Directions
Given the entries that follow, write out exactly the lines starting at the one containing "- Buscar por nombre ✔️</br>" and ending at the one containing "### DETALLE", both ends included, and only those.

Data to examine
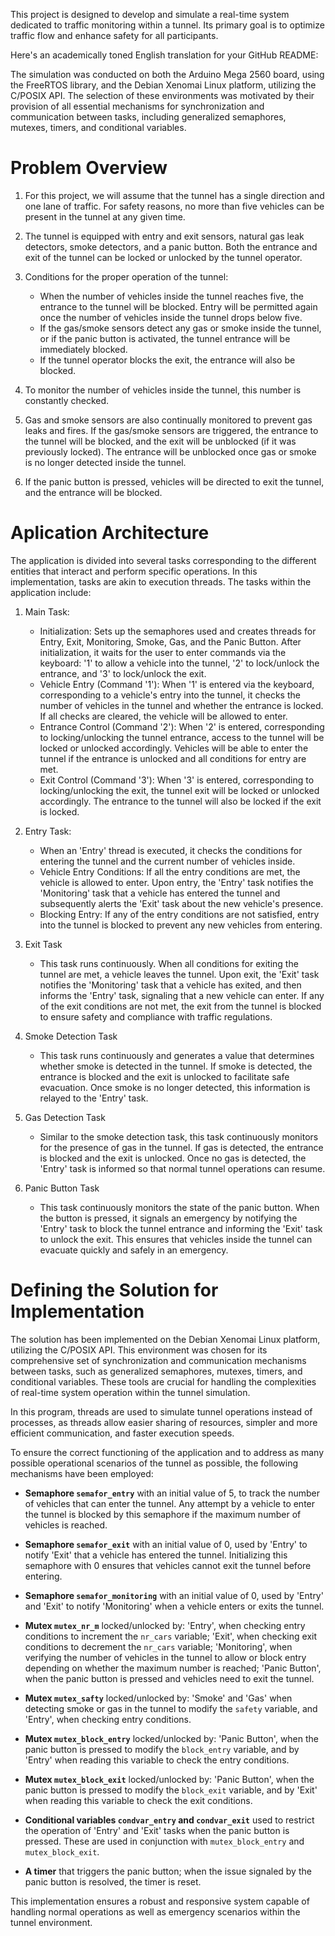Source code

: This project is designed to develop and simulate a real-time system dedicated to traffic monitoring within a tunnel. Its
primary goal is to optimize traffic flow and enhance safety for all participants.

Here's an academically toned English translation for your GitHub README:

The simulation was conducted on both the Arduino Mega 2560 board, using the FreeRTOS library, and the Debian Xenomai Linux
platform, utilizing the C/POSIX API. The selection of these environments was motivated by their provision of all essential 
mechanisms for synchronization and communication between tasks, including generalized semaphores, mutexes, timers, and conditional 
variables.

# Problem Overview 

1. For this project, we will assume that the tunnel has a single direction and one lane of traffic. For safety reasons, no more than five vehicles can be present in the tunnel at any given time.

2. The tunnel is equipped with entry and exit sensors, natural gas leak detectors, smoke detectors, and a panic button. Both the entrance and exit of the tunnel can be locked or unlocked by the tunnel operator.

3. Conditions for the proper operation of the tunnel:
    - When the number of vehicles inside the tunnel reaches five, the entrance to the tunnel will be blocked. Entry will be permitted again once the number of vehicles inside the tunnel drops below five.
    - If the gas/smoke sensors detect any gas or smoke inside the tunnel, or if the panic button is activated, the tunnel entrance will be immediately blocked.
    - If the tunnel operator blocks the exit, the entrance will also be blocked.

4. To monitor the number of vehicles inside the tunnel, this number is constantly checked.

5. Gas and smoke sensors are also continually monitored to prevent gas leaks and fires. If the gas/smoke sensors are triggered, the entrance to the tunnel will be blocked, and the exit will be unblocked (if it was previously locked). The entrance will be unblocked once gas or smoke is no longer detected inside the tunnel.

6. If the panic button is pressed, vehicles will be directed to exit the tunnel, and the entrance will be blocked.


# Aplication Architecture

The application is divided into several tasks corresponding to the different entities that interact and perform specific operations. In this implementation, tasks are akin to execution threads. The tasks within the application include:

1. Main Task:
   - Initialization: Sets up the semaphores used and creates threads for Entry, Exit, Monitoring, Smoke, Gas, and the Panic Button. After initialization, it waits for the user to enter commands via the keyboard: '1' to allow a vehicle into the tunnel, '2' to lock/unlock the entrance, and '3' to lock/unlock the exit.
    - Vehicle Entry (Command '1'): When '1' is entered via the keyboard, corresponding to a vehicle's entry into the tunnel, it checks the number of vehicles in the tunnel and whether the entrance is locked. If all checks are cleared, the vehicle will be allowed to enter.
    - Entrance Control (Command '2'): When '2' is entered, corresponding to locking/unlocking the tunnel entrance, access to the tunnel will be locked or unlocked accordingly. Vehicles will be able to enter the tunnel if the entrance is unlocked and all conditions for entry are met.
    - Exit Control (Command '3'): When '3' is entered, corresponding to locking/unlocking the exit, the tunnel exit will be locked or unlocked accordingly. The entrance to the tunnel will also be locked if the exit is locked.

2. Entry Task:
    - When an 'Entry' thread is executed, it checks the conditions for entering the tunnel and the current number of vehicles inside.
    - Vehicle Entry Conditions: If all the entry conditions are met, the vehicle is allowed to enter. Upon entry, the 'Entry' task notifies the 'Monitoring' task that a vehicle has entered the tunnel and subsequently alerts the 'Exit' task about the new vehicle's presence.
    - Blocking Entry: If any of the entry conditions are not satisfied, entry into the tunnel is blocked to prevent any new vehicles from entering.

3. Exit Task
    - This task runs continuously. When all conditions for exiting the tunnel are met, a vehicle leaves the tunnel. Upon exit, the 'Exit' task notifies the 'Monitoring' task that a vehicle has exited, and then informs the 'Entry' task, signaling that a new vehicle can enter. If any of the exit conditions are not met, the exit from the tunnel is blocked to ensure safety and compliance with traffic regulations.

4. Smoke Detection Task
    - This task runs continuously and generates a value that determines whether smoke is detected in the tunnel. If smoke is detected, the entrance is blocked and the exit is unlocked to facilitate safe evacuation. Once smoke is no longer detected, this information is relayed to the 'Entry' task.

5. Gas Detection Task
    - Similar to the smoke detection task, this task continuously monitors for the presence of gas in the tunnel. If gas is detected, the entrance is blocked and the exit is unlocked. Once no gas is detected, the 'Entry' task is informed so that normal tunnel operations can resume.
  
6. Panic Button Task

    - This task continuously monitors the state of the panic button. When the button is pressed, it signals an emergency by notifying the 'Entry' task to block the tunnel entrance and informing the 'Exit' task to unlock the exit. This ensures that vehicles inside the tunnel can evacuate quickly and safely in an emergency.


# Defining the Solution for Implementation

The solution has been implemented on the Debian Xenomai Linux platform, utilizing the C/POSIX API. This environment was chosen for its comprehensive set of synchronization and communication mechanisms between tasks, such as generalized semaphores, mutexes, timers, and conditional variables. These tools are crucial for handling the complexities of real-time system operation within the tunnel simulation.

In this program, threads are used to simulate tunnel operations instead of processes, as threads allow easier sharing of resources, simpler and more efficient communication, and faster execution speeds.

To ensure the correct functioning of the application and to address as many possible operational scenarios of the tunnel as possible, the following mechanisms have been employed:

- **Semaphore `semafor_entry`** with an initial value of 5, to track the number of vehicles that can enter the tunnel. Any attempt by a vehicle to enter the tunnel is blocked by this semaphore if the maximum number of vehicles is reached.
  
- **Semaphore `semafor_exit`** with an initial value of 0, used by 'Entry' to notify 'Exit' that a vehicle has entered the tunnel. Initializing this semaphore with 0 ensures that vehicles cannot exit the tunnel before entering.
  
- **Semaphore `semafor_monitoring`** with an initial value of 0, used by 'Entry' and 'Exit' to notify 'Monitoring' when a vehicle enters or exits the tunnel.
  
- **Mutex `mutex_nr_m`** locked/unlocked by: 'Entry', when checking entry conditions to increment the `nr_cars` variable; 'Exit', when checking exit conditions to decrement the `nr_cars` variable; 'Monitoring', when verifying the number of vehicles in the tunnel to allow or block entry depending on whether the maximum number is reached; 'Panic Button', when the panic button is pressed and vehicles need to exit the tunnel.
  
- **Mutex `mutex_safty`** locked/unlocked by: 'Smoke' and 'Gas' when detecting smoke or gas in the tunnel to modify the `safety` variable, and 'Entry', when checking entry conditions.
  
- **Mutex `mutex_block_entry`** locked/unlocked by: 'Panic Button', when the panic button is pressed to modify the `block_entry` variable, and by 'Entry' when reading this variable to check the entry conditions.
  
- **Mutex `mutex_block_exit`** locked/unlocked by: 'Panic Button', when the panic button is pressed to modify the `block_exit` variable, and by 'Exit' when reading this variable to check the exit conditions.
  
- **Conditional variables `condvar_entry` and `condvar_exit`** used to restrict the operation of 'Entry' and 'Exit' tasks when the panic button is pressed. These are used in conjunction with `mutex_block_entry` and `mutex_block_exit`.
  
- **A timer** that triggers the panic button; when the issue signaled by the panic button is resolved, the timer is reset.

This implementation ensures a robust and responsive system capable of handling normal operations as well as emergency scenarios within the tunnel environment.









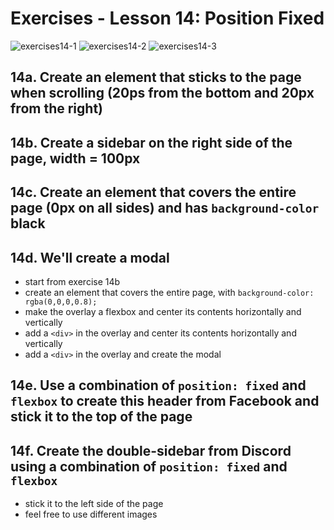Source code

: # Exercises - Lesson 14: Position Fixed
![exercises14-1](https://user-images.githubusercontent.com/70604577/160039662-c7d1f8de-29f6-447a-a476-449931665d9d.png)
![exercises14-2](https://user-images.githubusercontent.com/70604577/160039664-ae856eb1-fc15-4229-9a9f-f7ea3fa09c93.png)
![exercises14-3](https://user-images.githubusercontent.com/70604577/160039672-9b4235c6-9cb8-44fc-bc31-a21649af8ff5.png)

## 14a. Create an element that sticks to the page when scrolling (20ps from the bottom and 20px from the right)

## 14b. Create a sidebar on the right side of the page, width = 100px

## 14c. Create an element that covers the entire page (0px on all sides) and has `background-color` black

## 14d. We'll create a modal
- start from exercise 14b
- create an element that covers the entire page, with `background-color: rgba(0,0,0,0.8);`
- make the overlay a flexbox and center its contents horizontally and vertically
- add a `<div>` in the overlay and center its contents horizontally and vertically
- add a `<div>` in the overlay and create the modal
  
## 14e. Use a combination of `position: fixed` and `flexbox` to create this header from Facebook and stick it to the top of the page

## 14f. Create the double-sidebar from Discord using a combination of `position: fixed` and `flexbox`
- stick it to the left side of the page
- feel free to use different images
* * *
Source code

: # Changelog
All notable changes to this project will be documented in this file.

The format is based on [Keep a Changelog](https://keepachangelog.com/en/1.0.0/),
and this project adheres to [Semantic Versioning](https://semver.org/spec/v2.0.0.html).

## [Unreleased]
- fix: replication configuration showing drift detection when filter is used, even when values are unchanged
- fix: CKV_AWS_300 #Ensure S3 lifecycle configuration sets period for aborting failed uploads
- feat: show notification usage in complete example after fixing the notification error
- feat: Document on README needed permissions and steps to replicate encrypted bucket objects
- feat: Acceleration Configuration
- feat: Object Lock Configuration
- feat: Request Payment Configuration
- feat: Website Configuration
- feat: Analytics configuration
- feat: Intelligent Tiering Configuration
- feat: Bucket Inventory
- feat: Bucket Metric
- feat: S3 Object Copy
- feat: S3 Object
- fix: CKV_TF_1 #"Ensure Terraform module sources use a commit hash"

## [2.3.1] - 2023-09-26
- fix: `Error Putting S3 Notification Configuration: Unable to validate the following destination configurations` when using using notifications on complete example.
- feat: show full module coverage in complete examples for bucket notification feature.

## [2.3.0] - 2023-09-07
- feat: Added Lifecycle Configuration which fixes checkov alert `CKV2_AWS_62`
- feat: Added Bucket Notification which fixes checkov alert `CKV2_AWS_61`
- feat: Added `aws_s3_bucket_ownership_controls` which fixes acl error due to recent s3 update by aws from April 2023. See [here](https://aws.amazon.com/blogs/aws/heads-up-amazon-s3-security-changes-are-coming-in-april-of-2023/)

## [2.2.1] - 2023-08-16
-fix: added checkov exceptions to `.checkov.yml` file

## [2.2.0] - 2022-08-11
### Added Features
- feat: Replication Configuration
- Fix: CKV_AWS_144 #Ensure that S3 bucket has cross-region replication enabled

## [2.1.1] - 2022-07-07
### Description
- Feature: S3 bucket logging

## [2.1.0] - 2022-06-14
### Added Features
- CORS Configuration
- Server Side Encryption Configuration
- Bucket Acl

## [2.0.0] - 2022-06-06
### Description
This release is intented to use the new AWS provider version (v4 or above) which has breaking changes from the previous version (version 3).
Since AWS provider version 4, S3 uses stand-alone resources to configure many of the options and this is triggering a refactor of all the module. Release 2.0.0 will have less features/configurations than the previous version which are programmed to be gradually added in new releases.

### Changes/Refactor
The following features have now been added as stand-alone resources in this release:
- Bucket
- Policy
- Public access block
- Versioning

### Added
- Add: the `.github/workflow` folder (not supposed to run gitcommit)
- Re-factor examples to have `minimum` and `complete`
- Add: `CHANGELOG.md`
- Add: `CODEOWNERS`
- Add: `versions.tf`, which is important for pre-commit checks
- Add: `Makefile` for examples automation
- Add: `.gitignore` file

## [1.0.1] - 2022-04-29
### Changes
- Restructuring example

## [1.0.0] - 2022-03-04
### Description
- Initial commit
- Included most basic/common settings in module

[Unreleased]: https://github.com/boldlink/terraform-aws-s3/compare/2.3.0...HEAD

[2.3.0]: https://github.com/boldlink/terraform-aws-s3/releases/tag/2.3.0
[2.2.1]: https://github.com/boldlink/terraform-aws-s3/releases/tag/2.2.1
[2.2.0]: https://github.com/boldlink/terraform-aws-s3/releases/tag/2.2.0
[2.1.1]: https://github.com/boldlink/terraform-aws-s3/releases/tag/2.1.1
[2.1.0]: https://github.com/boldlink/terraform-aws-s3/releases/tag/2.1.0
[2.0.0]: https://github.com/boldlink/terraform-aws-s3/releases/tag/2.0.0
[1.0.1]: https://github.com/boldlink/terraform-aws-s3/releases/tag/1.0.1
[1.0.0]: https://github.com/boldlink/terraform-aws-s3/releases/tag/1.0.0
==
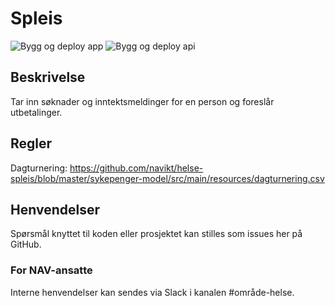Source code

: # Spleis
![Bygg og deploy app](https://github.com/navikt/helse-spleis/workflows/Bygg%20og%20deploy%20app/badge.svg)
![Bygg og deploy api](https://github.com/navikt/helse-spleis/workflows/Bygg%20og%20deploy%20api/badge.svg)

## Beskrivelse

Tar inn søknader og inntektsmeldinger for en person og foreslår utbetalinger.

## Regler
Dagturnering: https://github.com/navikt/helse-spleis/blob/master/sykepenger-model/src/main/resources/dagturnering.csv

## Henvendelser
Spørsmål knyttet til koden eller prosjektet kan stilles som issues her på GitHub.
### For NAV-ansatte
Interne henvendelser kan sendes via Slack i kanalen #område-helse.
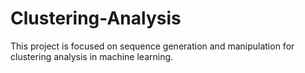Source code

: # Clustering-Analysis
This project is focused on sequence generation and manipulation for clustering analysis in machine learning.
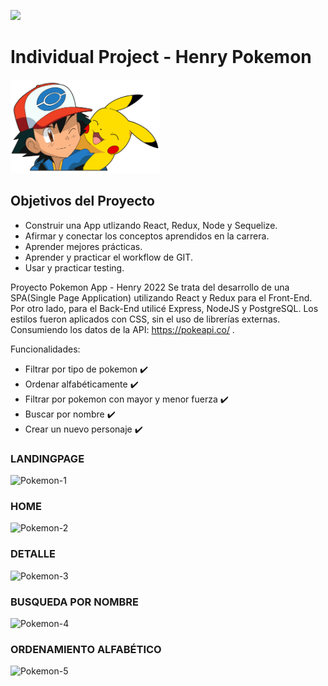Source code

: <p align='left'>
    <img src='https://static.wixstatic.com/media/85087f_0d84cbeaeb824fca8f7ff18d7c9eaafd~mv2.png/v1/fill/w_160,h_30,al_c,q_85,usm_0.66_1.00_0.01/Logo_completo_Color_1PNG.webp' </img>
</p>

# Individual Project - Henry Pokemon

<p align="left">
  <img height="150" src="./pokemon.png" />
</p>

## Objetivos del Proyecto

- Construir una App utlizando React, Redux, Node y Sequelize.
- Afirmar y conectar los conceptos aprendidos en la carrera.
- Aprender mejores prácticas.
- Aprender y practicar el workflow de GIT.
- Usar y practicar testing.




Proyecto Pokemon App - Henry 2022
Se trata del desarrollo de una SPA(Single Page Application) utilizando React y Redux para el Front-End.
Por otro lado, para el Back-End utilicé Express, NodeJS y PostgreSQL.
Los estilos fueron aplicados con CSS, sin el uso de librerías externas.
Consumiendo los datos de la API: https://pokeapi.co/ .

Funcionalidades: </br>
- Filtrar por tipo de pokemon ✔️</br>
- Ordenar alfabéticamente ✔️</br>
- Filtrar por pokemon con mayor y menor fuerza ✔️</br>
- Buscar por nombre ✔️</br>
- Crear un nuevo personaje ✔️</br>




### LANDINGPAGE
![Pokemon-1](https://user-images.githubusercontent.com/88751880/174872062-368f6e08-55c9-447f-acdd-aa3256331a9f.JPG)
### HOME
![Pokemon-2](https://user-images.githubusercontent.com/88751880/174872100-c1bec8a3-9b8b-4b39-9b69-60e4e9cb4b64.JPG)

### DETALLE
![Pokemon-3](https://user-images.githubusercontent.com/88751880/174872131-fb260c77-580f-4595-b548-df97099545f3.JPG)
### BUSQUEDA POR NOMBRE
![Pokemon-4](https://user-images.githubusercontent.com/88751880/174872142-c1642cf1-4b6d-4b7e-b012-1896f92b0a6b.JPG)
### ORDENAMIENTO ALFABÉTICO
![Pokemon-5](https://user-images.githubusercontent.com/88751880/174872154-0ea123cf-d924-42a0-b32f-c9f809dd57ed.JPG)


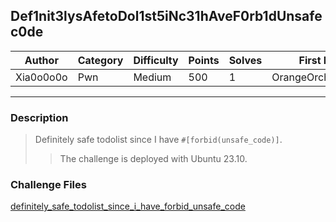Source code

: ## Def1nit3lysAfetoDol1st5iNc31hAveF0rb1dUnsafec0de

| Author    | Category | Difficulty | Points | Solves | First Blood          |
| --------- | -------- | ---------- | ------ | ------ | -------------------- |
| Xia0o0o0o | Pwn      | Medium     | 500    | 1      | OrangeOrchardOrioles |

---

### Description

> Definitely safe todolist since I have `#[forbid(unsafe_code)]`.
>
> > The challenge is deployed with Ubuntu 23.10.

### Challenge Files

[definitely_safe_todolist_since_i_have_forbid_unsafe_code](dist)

Output of the task
- Buscar por nombre ✔️</br>
- Crear un nuevo personaje ✔️</br>




### LANDINGPAGE
![Pokemon-1](https://user-images.githubusercontent.com/88751880/174872062-368f6e08-55c9-447f-acdd-aa3256331a9f.JPG)
### HOME
![Pokemon-2](https://user-images.githubusercontent.com/88751880/174872100-c1bec8a3-9b8b-4b39-9b69-60e4e9cb4b64.JPG)

### DETALLE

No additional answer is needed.